2024年3月11日——ピカソのカップ、ティルマンスのまな板

——このピカソのコーヒーカップ、いいな。
hf 「バイエラー財団」のオンラインショップで買いました。
——グッズ化のセンスがいいですね。
hf そのサイト、面白いものいっぱい売っているから人に教えたくないんです。
——でも、教えてくれてる(笑)
hf ティルマンスのまな板なんかもあって。
——こっそり買ってもいいですか?
hf どうぞ。

2024年3月13日——HFの「きのう、何観た?」part3

——映画『ゴジラ−1.0』、どうでした?
hf 敢えて意味があってのことだと思うんだけど、演技が昭和の人情劇で、壮大な吉本新喜劇っぽかった感じもします。
——オスカーを取った作品ですけど(笑)
hf 低予算なのにすごいクオリティで創り上げた特殊効果が評価されたんですよね。15億くらいであれができるのはすごい。だってハリウッドでは普通に600億とかじゃないですか?
——しかも、たった35人のスタッフでやり遂げた技術力に世界は震えたんですね。
hf それは、本当にすごい。
——他にアカデミー賞関連でご覧になったもの、ありますか?
hf 『落下の解剖学』。 でも僕にとってはあまり高得点じゃないです。
——カンヌのパルムドール受賞作品ですよ。
hf そもそも僕は、パルムドールを獲るような映画が嫌いです。『怪物』とかも。
——どうして?
hf 映画が好きな人が褒めまくる映画が苦手なんですよね。
——もっと深掘りしたいお話ですねえ。

2024年3月13日——パルムドールは信じない

hf NHKの「世界のニュース」、今も見てますか?
——ときどき見てます。番組名と放送時間が変わって、「キャッチ!世界のトップニュース」という番組名になり、NHK総合で朝10時5分からやっていますね。
hf 最近さらにやばくないですか、ハイチ。
——国として崩壊していますね……
hf ハイチは前から追っ掛けているんですが、今はギャングが牛耳っていて、刑務所に押し入って4,000人のギャングが町に放たれた。
——文字通りの無法地帯。
hf そう。ギャングのリーダーは愛称「バーベキュー」っていうんですけど。
——元警官なんですよね。
hf 「バーベキュー」が出てきて首相を脅迫しているんです。表出てこい、みたいな。でも、どこかへ行ったまま帰ってきていない。で、そいつを辞めさせて、俺らが仕切るみたいなことを言っているんですよ。
——アメリカ大使館とかも引き揚げて。
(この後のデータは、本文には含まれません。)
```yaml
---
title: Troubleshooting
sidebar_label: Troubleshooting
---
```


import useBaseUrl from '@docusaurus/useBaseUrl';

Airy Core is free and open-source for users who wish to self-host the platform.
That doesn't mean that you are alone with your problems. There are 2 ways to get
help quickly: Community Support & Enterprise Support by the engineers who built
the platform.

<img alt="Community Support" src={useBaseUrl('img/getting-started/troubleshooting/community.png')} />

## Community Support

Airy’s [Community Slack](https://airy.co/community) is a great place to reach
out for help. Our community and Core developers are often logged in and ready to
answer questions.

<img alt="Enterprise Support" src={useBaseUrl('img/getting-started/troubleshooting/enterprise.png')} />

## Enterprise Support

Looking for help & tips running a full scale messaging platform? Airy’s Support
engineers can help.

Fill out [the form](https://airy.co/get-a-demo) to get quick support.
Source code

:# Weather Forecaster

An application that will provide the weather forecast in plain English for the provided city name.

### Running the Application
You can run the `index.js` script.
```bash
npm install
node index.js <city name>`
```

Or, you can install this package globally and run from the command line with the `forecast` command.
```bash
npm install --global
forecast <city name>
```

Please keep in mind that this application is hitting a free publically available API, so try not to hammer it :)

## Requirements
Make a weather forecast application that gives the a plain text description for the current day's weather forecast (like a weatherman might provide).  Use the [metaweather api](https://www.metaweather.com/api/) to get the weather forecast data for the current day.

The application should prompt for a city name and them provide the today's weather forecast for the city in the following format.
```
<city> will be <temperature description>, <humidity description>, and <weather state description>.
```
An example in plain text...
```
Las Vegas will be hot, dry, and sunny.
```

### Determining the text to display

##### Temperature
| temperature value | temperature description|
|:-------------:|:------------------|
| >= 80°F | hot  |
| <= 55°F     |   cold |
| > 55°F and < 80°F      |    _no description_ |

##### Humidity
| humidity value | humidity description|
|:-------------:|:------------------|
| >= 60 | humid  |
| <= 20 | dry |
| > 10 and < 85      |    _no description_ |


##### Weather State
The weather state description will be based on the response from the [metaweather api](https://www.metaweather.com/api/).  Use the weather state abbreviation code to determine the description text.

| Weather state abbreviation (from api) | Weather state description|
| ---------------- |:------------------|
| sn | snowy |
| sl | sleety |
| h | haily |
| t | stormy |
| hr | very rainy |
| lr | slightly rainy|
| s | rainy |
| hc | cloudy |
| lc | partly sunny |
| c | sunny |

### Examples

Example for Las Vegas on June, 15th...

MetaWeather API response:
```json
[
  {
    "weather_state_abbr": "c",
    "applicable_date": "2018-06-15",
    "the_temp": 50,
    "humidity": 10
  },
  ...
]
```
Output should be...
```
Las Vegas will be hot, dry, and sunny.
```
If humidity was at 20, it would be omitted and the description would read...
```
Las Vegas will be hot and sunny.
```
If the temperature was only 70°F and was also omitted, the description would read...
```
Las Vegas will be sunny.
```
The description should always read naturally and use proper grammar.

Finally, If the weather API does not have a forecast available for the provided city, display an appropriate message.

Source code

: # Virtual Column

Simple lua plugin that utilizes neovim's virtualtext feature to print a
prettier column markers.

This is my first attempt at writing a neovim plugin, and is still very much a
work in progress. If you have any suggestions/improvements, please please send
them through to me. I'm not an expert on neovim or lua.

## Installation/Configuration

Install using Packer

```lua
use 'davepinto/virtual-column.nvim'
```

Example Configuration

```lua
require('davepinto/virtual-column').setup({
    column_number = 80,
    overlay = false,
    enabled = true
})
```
もう展開がNetflixのドラマ。
hf 本当に。映画化できるというか、まさに今オンタイムで進行中です。エルサルバドルのことは知っています?
——今、どうなっているんです?
hf エルサルバドルって4~5年前まで世界で一番危ないぐらいな、コロンビアギャングも近寄れない国だったけど今、アメリカ、カナダに続いて3番目に安全な国なんですよ。
——そんな急に安全になるものなんですか?
hf 新しい大統領になって、2年ぐらい前にビットコインを国の通貨にしたんです、世界で初めて。それから大統領が大きなハイテク刑務所を造って、軍と警察が組んでギャングを捕まえたら裁判なしでそこに入れるっていう政策をやっていたら、全ギャングが捕まって平和になったんです。なおかつビッドコインが通貨だから景気がすごい良くなって。
——そうなんですね……。藤原さん、BS時代からずっと見ていますよね。
hf 話は変わるけど、シンガポールへ行った時に、知り合いのお母さんが中国系ジャカルタ人で、ハワイ生まれのハワイ育ちだったんです。どうしてハワイなのかと聞いたら、実はそのお母さんがインドネシアからハワイに逃れて暮らしていたと。なぜかというと、100万人が殺された1960年代のジャカルタの大虐殺の時に、ということだったんです。
——ジャカルタで大虐殺があったんですか?
hf 1960年代に100万人が亡くなり、その後、90年代にも500人ぐらいが殺されてる。
——なんと……
hf その大虐殺を扱った『アクト・オブ・キリング』というドキュメンタリー映画がすごいです。大虐殺時の映像は一切ないですけど、フランス人の監督がそのとき虐殺に加担したギャング集団に、過去の行為を同じように演じてもらって再現映画を作りたいと言うと彼らは「もちろんやるよ」ってノリノリで協力。俺は何百人殺したみたいな人が何人も出てきて。
——うわ……
hf 多分今だったら絶対に炎上してハーグ裁判所に行くぐらいな内容なんだけど。だって何百人、何千人と殺した本人たちが出てきて、自慢気に話しているんだから。それをフランス人がシュールに撮ったドキュメンタリー映画なんです。
——すっごい映画ですね……! あとアカデミー賞関連で見たいなと思ったのが、アウシュビッツの隣に住んでいるドイツ人一家の話『関心領域』。
hf あれ、興味あります。
——収容所の隣に所長の家族が住んでいるんだけど、まるで無関心。その様子が今の世界を表しているようで、無関心なのは私たちなんだ、ということなんですかね。これはカンヌでグランプリも獲ってますね。
hf でもまあ、僕は「パルムドールは信じない」ですから。
——「ポニーテールはふり向かない」みたいなタイトルになりそう(笑)

 

藤原ヒロシ|Hiroshi Fujiwara
1964年三重県生まれ。DJ、音楽プロデューサー、ファッションクリエイター。fragment design名義でファッションをはじめさまざまなジャンルのクリエイティブ・ディレクションを行い、ストリートカルチャーに多大な影響を与えている。